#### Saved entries
________________________

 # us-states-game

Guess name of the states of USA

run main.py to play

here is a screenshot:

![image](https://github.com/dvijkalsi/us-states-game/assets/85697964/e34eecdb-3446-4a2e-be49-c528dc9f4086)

________________________

#### The problem
All of the entries are to be transcribed exactly.

#### Task output
 # us-states-game

Guess name of the states of USA

run main.py to play

here is a screenshot:

![image](https://github.com/dvijkalsi/us-states-game/assets/85697964/e34eecdb-3446-4a2e-be49-c528dc9f4086)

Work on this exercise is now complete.